Tech – for Everyone

Tech Tips and Tricks & Advice – written in plain English.

Manage Startup programs in Vista

Tip of the day: Speed up and optimize your Vista machine by managing which programs load when Vista boots, and eliminate unnecessary background tasks in one simple step.

I know.. I know. I have never started an article with the “tip of the day”, and I promise I won’t make a habit of it. It’s just when you write six-days-a-week, you need to shake things up a little– every now and then –just to keep from getting stale.
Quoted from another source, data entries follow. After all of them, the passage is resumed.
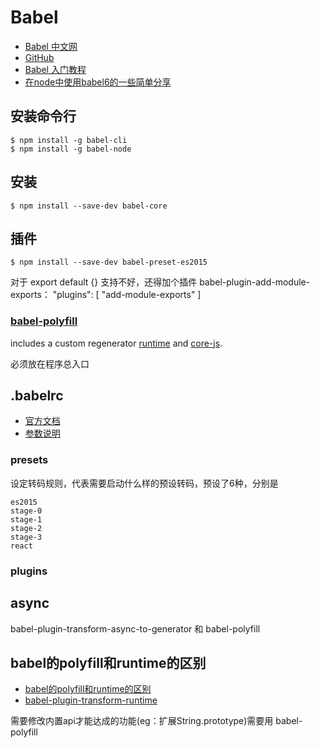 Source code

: # Babel

* [Babel 中文网](http://babeljs.cn/)
* [GitHub](https://github.com/babel/babel)
* [Babel 入门教程](http://www.ruanyifeng.com/blog/2016/01/babel.html)
* [在node中使用babel6的一些简单分享](https://cnodejs.org/topic/56460e0d89b4b49902e7fbd3)

## 安装命令行

```shell
$ npm install -g babel-cli
$ npm install -g babel-node
```

## 安装

```shell
$ npm install --save-dev babel-core
```

## 插件

```shell
$ npm install --save-dev babel-preset-es2015
```

对于 export default {} 支持不好，还得加个插件 babel-plugin-add-module-exports：
"plugins": [
"add-module-exports"
]

### [babel-polyfill](http://babeljs.io/docs/usage/polyfill/)

includes a custom regenerator [runtime](https://github.com/facebook/regenerator/blob/master/runtime.js) and [core-js](https://github.com/zloirock/core-js).

必须放在程序总入口

## .babelrc

* [官方文档](https://babeljs.io/docs/usage/babelrc/)
* [参数说明](http://babeljs.io/docs/usage/options/)

### presets

设定转码规则，代表需要启动什么样的预设转码，预设了6种，分别是

```
es2015
stage-0
stage-1
stage-2
stage-3
react
```

### plugins

## async

babel-plugin-transform-async-to-generator 和 babel-polyfill

## babel的polyfill和runtime的区别

* [babel的polyfill和runtime的区别](https://segmentfault.com/q/1010000005596587/a-1020000005603764)
* [babel-plugin-transform-runtime](https://babeljs.io/docs/plugins/transform-runtime/)

需要修改内置api才能达成的功能(eg：扩展String.prototype)需要用 babel-polyfill
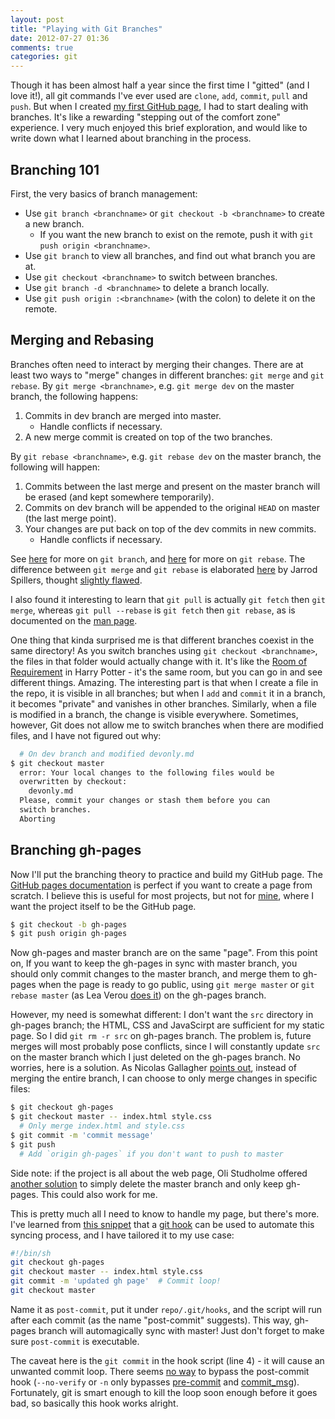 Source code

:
 ```yaml
---
layout: post
title: "Playing with Git Branches"
date: 2012-07-27 01:36
comments: true
categories: git
---
```


Though it has been almost half a year since the first time I "gitted" (and I love it!), all git commands I've ever used are `clone`, `add`, `commit`, `pull` and `push`. But when I created [my first GitHub page](http://scottcheng.github.com/the-revolutionary-css3-impressjs/), I had to start dealing with branches. It's like a rewarding "stepping out of the comfort zone" experience. I very much enjoyed this brief exploration, and would like to write down what I learned about branching in the process.

Branching 101
---

First, the very basics of branch management:

* Use `git branch <branchname>` or `git checkout -b <branchname>` to create a new branch.
  + If you want the new branch to exist on the remote, push it with `git push origin <branchname>`.
* Use `git branch` to view all branches, and find out what branch you are at.
* Use `git checkout <branchname>` to switch between branches.
* Use `git branch -d <branchname>` to delete a branch locally.
* Use `git push origin :<branchname>` (with the colon) to delete it on the remote.

Merging and Rebasing
---

Branches often need to interact by merging their changes. There are at least two ways to "merge" changes in different branches: `git merge` and `git rebase`. By `git merge <branchname>`, e.g. `git merge dev` on the master branch, the following happens:

1. Commits in dev branch are merged into master.
   - Handle conflicts if necessary.
2. A new merge commit is created on top of the two branches.

By `git rebase <branchname>`, e.g. `git rebase dev` on the master branch, the following will happen:

1. Commits between the last merge and present on the master branch will be erased (and kept somewhere temporarily).
2. Commits on dev branch will be appended to the original `HEAD` on master (the last merge point).
3. Your changes are put back on top of the dev commits in new commits.
   - Handle conflicts if necessary.

See [here](http://gitready.com/beginner/2009/01/25/branching-and-merging.html) for more on `git branch`, and [here](http://gitready.com/intermediate/2009/01/31/intro-to-rebase.html) for more on `git rebase`. The difference between `git merge` and `git rebase` is elaborated [here](http://www.jarrodspillers.com/2009/08/19/git-merge-vs-git-rebase-avoiding-rebase-hell/) by Jarrod Spillers, thought [slightly flawed](http://www.jarrodspillers.com/2009/08/19/git-merge-vs-git-rebase-avoiding-rebase-hell/#dsq-comment-375332553).

I also found it interesting to learn that `git pull` is actually `git fetch` then `git merge`, whereas `git pull --rebase` is `git fetch` then `git rebase`, as is documented on the [man page](http://www.kernel.org/pub/software/scm/git/docs/git-pull.html).

One thing that kinda surprised me is that different branches coexist in the same directory! As you switch branches using `git checkout <branchname>`, the files in that folder would actually change with it. It's like the [Room  of Requirement](http://harrypotter.wikia.com/wiki/Room_of_Requirement) in Harry Potter - it's the same room, but you can go in and see different things. Amazing. The interesting part is that when I create a file in the repo, it is visible in all branches; but when I `add` and `commit` it in a branch, it becomes "private" and vanishes in other branches. Similarly, when a file is modified in a branch, the change is visible everywhere. Sometimes, however, Git does not allow me to switch branches when there are modified files, and I have not figured out why:

``` bash
  # On dev branch and modified devonly.md
$ git checkout master
  error: Your local changes to the following files would be
  overwritten by checkout:
    devonly.md
  Please, commit your changes or stash them before you can
  switch branches.
  Aborting
```

Branching gh-pages
---

Now I'll put the branching theory to practice and build my GitHub page. The [GitHub pages documentation](https://help.github.com/articles/creating-project-pages-manually) is perfect if you want to create a page from scratch. I believe this is useful for most projects, but not for [mine](https://github.com/scottcheng/the-revolutionary-css3-impressjs), where I want the project itself to be the GitHub page.

``` bash Create gh-pages branch
$ git checkout -b gh-pages
$ git push origin gh-pages
```

Now gh-pages and master branch are on the same "page". From this point on, If you want to keep the gh-pages in sync with master branch, you should only commit changes to the master branch, and merge them to gh-pages when the page is ready to go public, using `git merge master` or `git rebase master` (as Lea Verou [does it](http://lea.verou.me/2011/10/easily-keep-gh-pages-in-sync-with-master/)) on the gh-pages branch.

However, my need is somewhat different: I don't want the `src` directory in gh-pages branch; the HTML, CSS and JavaScirpt are sufficient for my static page. So I did `git rm -r src` on gh-pages branch. The problem is, future merges will most probably pose conflicts, since I will constantly update `src` on the master branch which I just deleted on the gh-pages branch. No worries, here is a solution. As Nicolas Gallagher [points out](http://nicolasgallagher.com/git-checkout-specific-files-from-another-branch/), instead of merging the entire branch, I can choose to only merge changes in specific files:

``` bash
$ git checkout gh-pages
$ git checkout master -- index.html style.css
  # Only merge index.html and style.css
$ git commit -m 'commit message'
$ git push
  # Add `origin gh-pages` if you don't want to push to master
```

Side note: if the project is all about the web page, Oli Studholme offered [another solution](http://oli.jp/2011/github-pages-workflow/#setup) to simply delete the master branch and only keep gh-pages. This could also work for me.

This is pretty much all I need to know to handle my page, but there's more. I've learned from [this snippet](http://get.inject.io/n/XxsZ6RE7) that a [git hook](http://git-scm.com/book/en/Customizing-Git-Git-Hooks) can be used to automate this syncing process, and I have tailored it to my use case:

``` bash post-commit
#!/bin/sh
git checkout gh-pages
git checkout master -- index.html style.css
git commit -m 'updated gh page'  # Commit loop!
git checkout master
```

Name it as `post-commit`, put it under `repo/.git/hooks`, and the script will run after each commit (as the name "post-commit" suggests). This way, gh-pages branch will automagically sync with master! Just don't forget to make sure `post-commit` is executable.

The caveat here is the `git commit` in the hook script (line 4) - it will cause an unwanted commit loop. There seems [no way](http://comments.gmane.org/gmane.comp.version-control.git/69365) to bypass the post-commit hook (`--no-verify` or `-n` only bypasses [pre-commit](http://www.kernel.org/pub/software/scm/git/docs/githooks.html#_pre_commit) and [commit_msg](http://www.kernel.org/pub/software/scm/git/docs/githooks.html#_commit_msg)). Fortunately, git is smart enough to kill the loop soon enough before it goes bad, so basically this hook works alright. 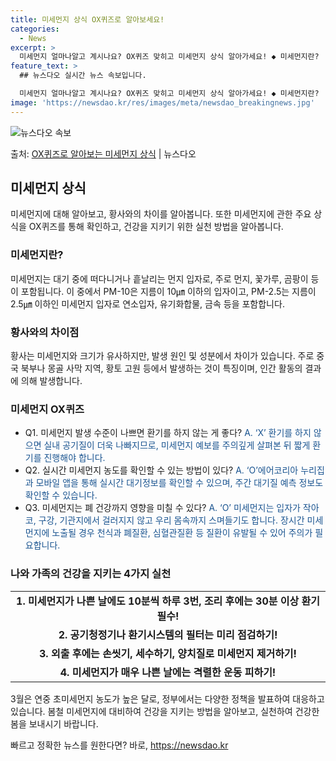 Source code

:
 ```yaml
---
title: 미세먼지 상식 OX퀴즈로 알아보세요!
categories:
  - News
excerpt: >
  미세먼지 얼마나알고 계시나요? OX퀴즈 맞히고 미세먼지 상식 알아가세요! ◆ 미세먼지란?  대기 중에 떠다니…
feature_text: >
  ## 뉴스다오 실시간 뉴스 속보입니다.

  미세먼지 얼마나알고 계시나요? OX퀴즈 맞히고 미세먼지 상식 알아가세요! ◆ 미세먼지란?  대기 중에 떠다니…
image: 'https://newsdao.kr/res/images/meta/newsdao_breakingnews.jpg'
---
```


![뉴스다오 속보](https://newsdao.kr/res/images/meta/newsdao_breakingnews.jpg)

<p>출처: <a href="https://newsdao.kr/3298" rel="dofollow">OX퀴즈로 알아보는 미세먼지 상식</a> | 뉴스다오</p>

<h2 data-ke-size="size26">미세먼지 상식</h2>
<p data-ke-size="size16">미세먼지에 대해 알아보고, 황사와의 차이를 알아봅니다. 또한 미세먼지에 관한 주요 상식을 OX퀴즈를 통해 확인하고, 건강을 지키기 위한 실천 방법을 알아봅니다.</p>

<h3>미세먼지란?</h3>
<p data-ke-size="size16">미세먼지는 대기 중에 떠다니거나 흩날리는 먼지 입자로, 주로 먼지, 꽃가루, 곰팡이 등이 포함됩니다. 이 중에서 PM-10은 지름이 10㎛ 이하의 입자이고, PM-2.5는 지름이 2.5㎛ 이하인 미세먼지 입자로 연소입자, 유기화합물, 금속 등을 포함합니다.</p>

<h3>황사와의 차이점</h3>
<p data-ke-size="size16">황사는 미세먼지와 크기가 유사하지만, 발생 원인 및 성분에서 차이가 있습니다. 주로 중국 북부나 몽골 사막 지역, 황토 고원 등에서 발생하는 것이 특징이며, 인간 활동의 결과에 의해 발생합니다.</p>

<h3>미세먼지 OX퀴즈</h3>
<ul>
   <li>Q1. 미세먼지 발생 수준이 나쁘면 환기를 하지 않는 게 좋다? <span style="color: #1a5490;">A. ‘X’ 환기를 하지 않으면 실내 공기질이 더욱 나빠지므로, 미세먼지 예보를 주의깊게 살펴본 뒤 짧게 환기를 진행해야 합니다.</span></li>
   <li>Q2. 실시간 미세먼지 농도를 확인할 수 있는 방법이 있다? <span style="color: #1a5490;">A. ‘O’에어코리아 누리집과 모바일 앱을 통해 실시간 대기정보를 확인할 수 있으며, 주간 대기질 예측 정보도 확인할 수 있습니다.</span></li>
   <li>Q3. 미세먼지는 폐 건강까지 영향을 미칠 수 있다? <span style="color: #1a5490;">A. ‘O’ 미세먼지는 입자가 작아 코, 구강, 기관지에서 걸러지지 않고 우리 몸속까지 스며들기도 합니다. 장시간 미세먼지에 노출될 경우 천식과 폐질환, 심혈관질환 등 질환이 유발될 수 있어 주의가 필요합니다.</span></li>
</ul>

<h3>나와 가족의 건강을 지키는 4가지 실천</h3>
<table>
   <tr>
      <td style="text-align: center; height: 17px;"><b>1. 미세먼지가 나쁜 날에도 10분씩 하루 3번, 조리 후에는 30분 이상 환기 필수!</b></td>
   </tr>
   <tr>
      <td style="text-align: center; height: 17px;"><b>2. 공기청정기나 환기시스템의 필터는 미리 점검하기!</b></td>
   </tr>
   <tr>
      <td style="text-align: center; height: 17px;"><b>3. 외출 후에는 손씻기, 세수하기, 양치질로 미세먼지 제거하기!</b></td>
   </tr>
   <tr>
      <td style="text-align: center; height: 17px;"><b>4. 미세먼지가 매우 나쁜 날에는 격렬한 운동 피하기!</b></td>
   </tr>
</table>
<p data-ke-size="size16">3월은 연중 초미세먼지 농도가 높은 달로, 정부에서는 다양한 정책을 발표하여 대응하고 있습니다. 봄철 미세먼지에 대비하여 건강을 지키는 방법을 알아보고, 실천하여 건강한 봄을 보내시기 바랍니다.</p>

<p data-ke-size="size16"></p> 

빠르고 정확한 뉴스를 원한다면? 바로, <a href="https://newsdao.kr" rel="dofollow">https://newsdao.kr</a>


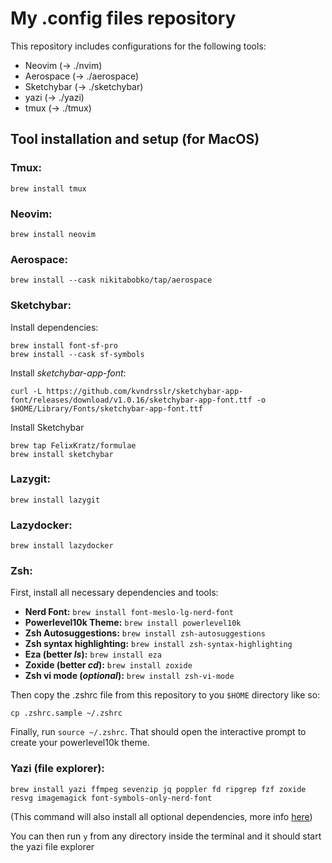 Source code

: # My .config files repository

This repository includes configurations for the following tools:

- Neovim (-> ./nvim)
- Aerospace (-> ./aerospace)
- Sketchybar (-> ./sketchybar)
- yazi (-> ./yazi)
- tmux (-> ./tmux)

## Tool installation and setup (for MacOS)

### Tmux:

`brew install tmux`

### Neovim:

`brew install neovim`

### Aerospace:

`brew install --cask nikitabobko/tap/aerospace`

### Sketchybar:

Install dependencies:

```
brew install font-sf-pro
brew install --cask sf-symbols
```

Install *sketchybar-app-font*:

`curl -L https://github.com/kvndrsslr/sketchybar-app-font/releases/download/v1.0.16/sketchybar-app-font.ttf -o $HOME/Library/Fonts/sketchybar-app-font.ttf`

Install Sketchybar

```
brew tap FelixKratz/formulae
brew install sketchybar
```

### Lazygit:

`brew install lazygit`

### Lazydocker:

`brew install lazydocker`

### Zsh:

First, install all necessary dependencies and tools:

- **Nerd Font:** `brew install font-meslo-lg-nerd-font`
- **Powerlevel10k Theme:** `brew install powerlevel10k`
- **Zsh Autosuggestions:** `brew install zsh-autosuggestions`
- **Zsh syntax highlighting:** `brew install zsh-syntax-highlighting`
- **Eza (better *ls*):** `brew install eza`
- **Zoxide (better *cd*):** `brew install zoxide`
- **Zsh vi mode (*optional*):** `brew install zsh-vi-mode`

Then copy the .zshrc file from this repository to you `$HOME` directory like so:

`cp .zshrc.sample ~/.zshrc`

Finally, run `source ~/.zshrc`. That should open the interactive prompt to create your powerlevel10k theme.

### Yazi (file explorer):

`brew install yazi ffmpeg sevenzip jq poppler fd ripgrep fzf zoxide resvg imagemagick font-symbols-only-nerd-font`

(This command will also install all optional dependencies, more info [here](https://yazi-rs.github.io/docs/installation))

You can then run `y` from any directory inside the terminal and it should start the yazi file explorer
One of my earliest “optimization” articles, My Startup folder is a clown car, has also proven over time to be one of the more popular “how to’s” I have posted. It describes removing program shortcuts from the Startup folder as a method for making Windows boot up faster (which has the added benifit of reducing ‘background’ use of CPU cycles). This technique is applicable to XP (and older) versions of Windows.

In a different article, I answered a reader question and described another method for managing Startup programs: the built-in msconfig tool. This method works on all versions of Windows, including Vista. The msconfig tool is authoritative and effective, but it has an annoying side-effect of opening a little dialogue window –each boot-up– that tells you it has done its job and “blocked” programs from starting. (Yes, msconfig. I know. I told you to. Remember? Sheeze.) Today’s method avoids that annoyance.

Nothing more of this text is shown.